Insomma è un po’ come quando, durante il vero ’68, di fronte al fenomeno dei Beatles o, per rimanere in Italia, di fronte all’arrivo dei Nomadi, dei New Trolls o dell’Equipe 84, ci fu chi, come Claudio Villa, restò chiuso nella sua arroganza da Reuccio e fermo sul suo “binario triste e solitario”, scomparendo piano piano dalle classifiche, e ci furono invece artisti come Mina, Celentano e Morandi che, sebbene più giovani, avevano anch’essi cominciato le loro carriere prima di quel tornado culturale della fine degli anni ’60 e che seppero invece reinventarsi secondo lo spirito dei tempi tanto da essere ancora oggi in voga dopo 50 anni.

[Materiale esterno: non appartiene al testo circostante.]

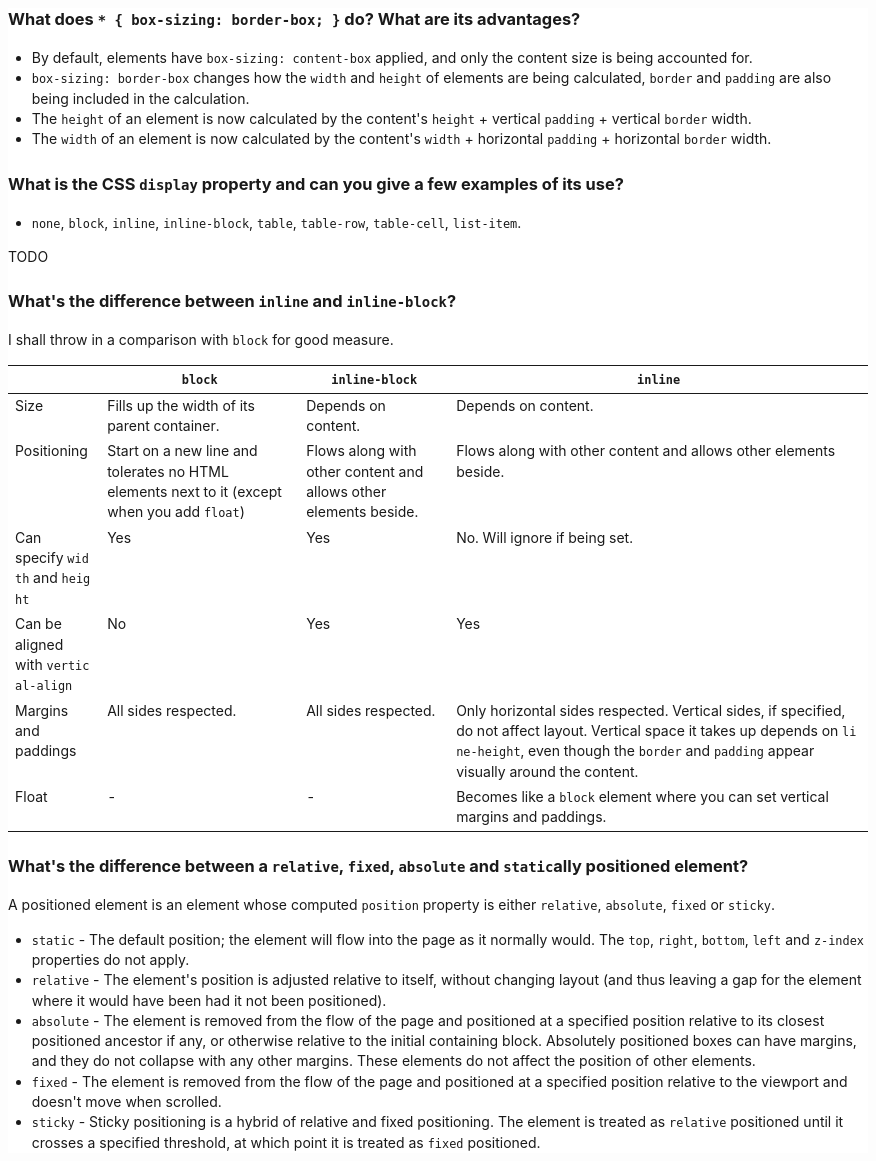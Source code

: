### What does `* { box-sizing: border-box; }` do? What are its advantages?

-   By default, elements have `box-sizing: content-box` applied, and only the content size is being accounted for.
-   `box-sizing: border-box` changes how the `width` and `height` of elements are being calculated, `border` and `padding` are also being included in the calculation.
-   The `height` of an element is now calculated by the content's `height` + vertical `padding` + vertical `border` width.
-   The `width` of an element is now calculated by the content's `width` + horizontal `padding` + horizontal `border` width.

### What is the CSS `display` property and can you give a few examples of its use?

-   `none`, `block`, `inline`, `inline-block`, `table`, `table-row`, `table-cell`, `list-item`.

TODO

### What's the difference between `inline` and `inline-block`?

I shall throw in a comparison with `block` for good measure.

|                                      | `block`                                                                                     | `inline-block`                                                   | `inline`                                                                                                                                                                                                             |
| ------------------------------------ | ------------------------------------------------------------------------------------------- | ---------------------------------------------------------------- | -------------------------------------------------------------------------------------------------------------------------------------------------------------------------------------------------------------------- |
| Size                                 | Fills up the width of its parent container.                                                 | Depends on content.                                              | Depends on content.                                                                                                                                                                                                  |
| Positioning                          | Start on a new line and tolerates no HTML elements next to it (except when you add `float`) | Flows along with other content and allows other elements beside. | Flows along with other content and allows other elements beside.                                                                                                                                                     |
| Can specify `width` and `height`     | Yes                                                                                         | Yes                                                              | No. Will ignore if being set.                                                                                                                                                                                        |
| Can be aligned with `vertical-align` | No                                                                                          | Yes                                                              | Yes                                                                                                                                                                                                                  |
| Margins and paddings                 | All sides respected.                                                                        | All sides respected.                                             | Only horizontal sides respected. Vertical sides, if specified, do not affect layout. Vertical space it takes up depends on `line-height`, even though the `border` and `padding` appear visually around the content. |
| Float                                | -                                                                                           | -                                                                | Becomes like a `block` element where you can set vertical margins and paddings.                                                                                                                                      |

### What's the difference between a `relative`, `fixed`, `absolute` and `static`ally positioned element?

A positioned element is an element whose computed `position` property is either `relative`, `absolute`, `fixed` or `sticky`.

-   `static` - The default position; the element will flow into the page as it normally would. The `top`, `right`, `bottom`, `left` and `z-index` properties do not apply.
-   `relative` - The element's position is adjusted relative to itself, without changing layout (and thus leaving a gap for the element where it would have been had it not been positioned).
-   `absolute` - The element is removed from the flow of the page and positioned at a specified position relative to its closest positioned ancestor if any, or otherwise relative to the initial containing block. Absolutely positioned boxes can have margins, and they do not collapse with any other margins. These elements do not affect the position of other elements.
-   `fixed` - The element is removed from the flow of the page and positioned at a specified position relative to the viewport and doesn't move when scrolled.
-   `sticky` - Sticky positioning is a hybrid of relative and fixed positioning. The element is treated as `relative` positioned until it crosses a specified threshold, at which point it is treated as `fixed` positioned.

Insomma Juan D’Arienzo, con l’ossimoro della sua Rivoluzione Restauratrice diede, intorno alla metà degli anni ’30, un potente nuovo slancio ad un genere in incipiente stato di decadenza. E se Troilo negli anni ’40 riconosceva al Rey del Compás il merito del successo che il tango stava vivendo nella sua epoca d’oro, noi possiamo forse spingerci ad argomentare che, ci piaccia D’Arienzo tanto o poco, senza di lui oggi non saremmo, forse, qui a ballare ancora il Tango a distanza di più di 100 anni dalla sua nascita.
Complimenti Stefano, leggerti è un piacere. Diffondere queste preziose pillole di storia, fa di te non soltanto uno dei tanti insegnati di tango argentino, bensì un conoscitore della storia del tango facendo apprezzare ai tuoi allievi il piacere di ballare ascoltando le bellissime sfumature di questa unica e insostituibile musica.